Extract each line holding the word "align" from the entries.

ENTRIES SUPPLIED:
_ _ _ _

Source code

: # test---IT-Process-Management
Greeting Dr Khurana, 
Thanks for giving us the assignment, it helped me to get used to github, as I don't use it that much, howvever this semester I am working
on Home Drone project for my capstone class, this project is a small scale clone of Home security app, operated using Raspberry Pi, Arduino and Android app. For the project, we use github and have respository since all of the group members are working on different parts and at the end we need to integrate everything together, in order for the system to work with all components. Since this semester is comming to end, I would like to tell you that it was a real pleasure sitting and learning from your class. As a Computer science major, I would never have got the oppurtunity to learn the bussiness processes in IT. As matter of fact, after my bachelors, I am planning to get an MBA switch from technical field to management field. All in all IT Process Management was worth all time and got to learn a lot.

_ _ _ _

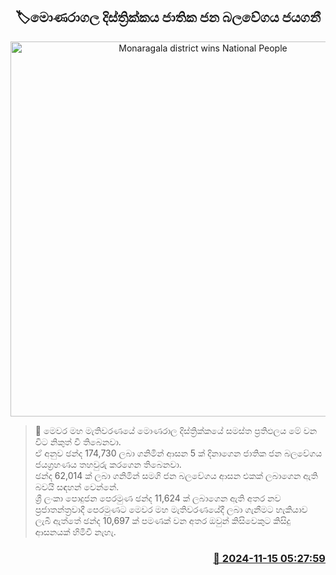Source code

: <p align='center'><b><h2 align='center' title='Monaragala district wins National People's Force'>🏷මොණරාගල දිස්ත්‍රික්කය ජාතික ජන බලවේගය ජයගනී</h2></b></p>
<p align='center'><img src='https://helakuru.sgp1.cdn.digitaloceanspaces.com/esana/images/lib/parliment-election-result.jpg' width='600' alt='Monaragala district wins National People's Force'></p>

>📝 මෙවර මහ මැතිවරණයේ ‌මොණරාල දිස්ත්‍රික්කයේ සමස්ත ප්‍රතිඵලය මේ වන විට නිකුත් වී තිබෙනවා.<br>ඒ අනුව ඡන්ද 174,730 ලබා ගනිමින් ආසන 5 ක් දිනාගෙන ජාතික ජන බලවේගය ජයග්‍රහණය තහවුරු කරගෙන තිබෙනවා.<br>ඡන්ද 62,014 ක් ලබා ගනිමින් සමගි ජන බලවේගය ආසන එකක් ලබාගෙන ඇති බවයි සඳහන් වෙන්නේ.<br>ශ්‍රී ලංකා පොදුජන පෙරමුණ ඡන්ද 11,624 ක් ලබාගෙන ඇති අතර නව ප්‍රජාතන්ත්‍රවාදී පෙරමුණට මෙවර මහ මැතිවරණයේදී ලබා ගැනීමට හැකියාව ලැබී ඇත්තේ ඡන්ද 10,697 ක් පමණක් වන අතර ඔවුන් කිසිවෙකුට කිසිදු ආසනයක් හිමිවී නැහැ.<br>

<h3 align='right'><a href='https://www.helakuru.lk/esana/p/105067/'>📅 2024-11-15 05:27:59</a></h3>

_ _ _ _

RESPONSE AREA:
: <p align='center'><b><h2 align='center' title='Monaragala district wins National People's Force'>🏷මොණරාගල දිස්ත්‍රික්කය ජාතික ජන බලවේගය ජයගනී</h2></b></p>
<p align='center'><img src='https://helakuru.sgp1.cdn.digitaloceanspaces.com/esana/images/lib/parliment-election-result.jpg' width='600' alt='Monaragala district wins National People's Force'></p>
<h3 align='right'><a href='https://www.helakuru.lk/esana/p/105067/'>📅 2024-11-15 05:27:59</a></h3>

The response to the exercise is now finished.